Bulyanhulu Gold Mine is an underground gold mine in the Shinyanga Region of Tanzania, located 55 kilometres south of Lake Victoria. It is one of three gold mines owned by Acacia Mining plc, formerly African Barrick Gold plc, a company owned by Barrick Gold, which is listed on the London Stock Exchange, and operates in Tanzania. Acacia also owns Buzwagi Gold Mine and the North Mara Gold Mine.

==History==
Gold mining in Tanzania in modern times dates back to the German colonial period, beginning with gold discoveries near Lake Victoria in 1894. The first gold mine in what was then Tanganyika, the Sekenke Mine, began operation in 1909, and gold mining in Tanzania experienced a boom between 1930 and World War II. By 1967, gold production in the country had dropped to insignificance but was revived in the mid-1970s, when the gold price rose once more. In the late 1990s, foreign mining companies started investing in the exploration and development of gold deposits in Tanzania, leading to the opening of a number of new mines.

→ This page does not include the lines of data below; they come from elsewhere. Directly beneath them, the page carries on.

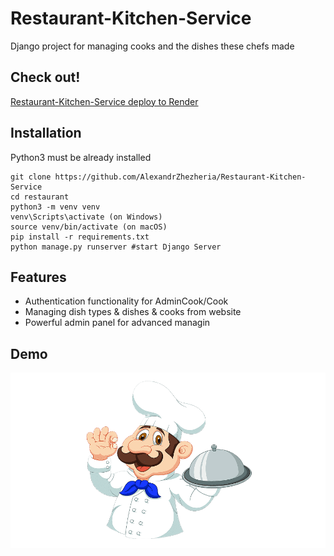 # Restaurant-Kitchen-Service 

Django project for managing cooks and the dishes these chefs made

## Check out!

[Restaurant-Kitchen-Service deploy to Render](https://restaurant-kitchen-service-xi2k.onrender.com/)

## Installation

Python3 must be already installed

```shell
git clone https://github.com/AlexandrZhezheria/Restaurant-Kitchen-Service
cd restaurant
python3 -m venv venv
venv\Scripts\activate (on Windows)
source venv/bin/activate (on macOS)
pip install -r requirements.txt
python manage.py runserver #start Django Server
```

## Features

* Authentication functionality for AdminCook/Cook
* Managing dish types & dishes & cooks from website
* Powerful admin panel for advanced managin

## Demo

![Website Interface](login_img1.png)


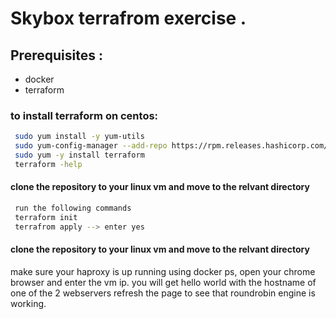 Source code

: 
# Skybox terrafrom exercise .
## Prerequisites :
* docker
* terraform

### to install terraform on centos:

```bash
 sudo yum install -y yum-utils
 sudo yum-config-manager --add-repo https://rpm.releases.hashicorp.com/RHEL/hashicorp.repo
 sudo yum -y install terraform
 terraform -help
```

#### clone the repository to your linux vm and move to the relvant directory 
```bash
 run the following commands
 terraform init
 terrafrom apply --> enter yes
```
#### clone the repository to your linux vm and move to the relvant directory 
make sure your haproxy is up running using docker ps, open your chrome browser and enter the vm ip.
you will get hello world with the hostname of one of the 2 webservers refresh the page to see that roundrobin
engine is working.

Barrick acquired the Bulyanhulu project in 1999 when it purchased Sutton Resources.
The mine is located 150 km southwest of the city of Mwanza, a regional center. Bulyanhulu opened in 2001, and was built for a capital cost of US$280 million. Following the opening of Bulyanhulu, Tanzania became the third largest producer of gold in Africa, behind South Africa and Mali.

Bulyanhulu consists of an underground mine, a process plant, waste rock dumps, tailing containment, water management ponds, and associated facilities. As of 2014 there was an expected mine life of over 25 years remaining. When it opened it was Tanzania's deepest mine.

=== Evictions ===
In the early 1990s Kahama Mining—a subsidiary of Sutton Resources, a mineral exploration company—acquired the rights to explore the area. Small-scale miners claimed title to the land. On 31 July 1996 evictions started, and on 4 August 1996 miners obtained an injunction from the High Court to stop the regional commissioner from clearing the area until the land rights issue had been ruled upon by the court. According to Amnesty International and the miners' union, police and Kahama employees ignored the injunction and continued evictions. In a press release the Inspector General of the Police claimed that around 200,000 people had been evicted. Canadian diplomatic officials estimated that between 10,000 and 20,000 miners had left.

The small-scale miners claim that the police used force to evict from the area, and that Kahama used graders to seal off mine shafts with sand, knowingly burying alive miners who were still working inside. The police and Barrick Gold, the current owner of the site, deny that killings took place. A 2002 report by the Compliance Advisor/Ombudsman (CAO) of the International Finance Corporation (IFC), based on a 2001 visit to the site, concluded that there was not evidence of murder. Amnesty International has been denied access to the site by Tanzanian authorities, as was a team of international observers in 2001, the latter allegedly because they had entered the country with tourist visas.

==Safety==

In 2006 a miner was killed by a falling rock, and in March 2010 a fall of ground was responsible for the death of three miners and the destruction of the drill jumbo they were operating. In 2009 Bulyanhulu was awarded a National Award by Tanzania Occupational Safety and Health Authority for their health and safety program.

The Bulyanhulu mine has an experienced Emergency Response Team, which is often sent off site to other locations to assist in rescue operations at both operating and closed mines.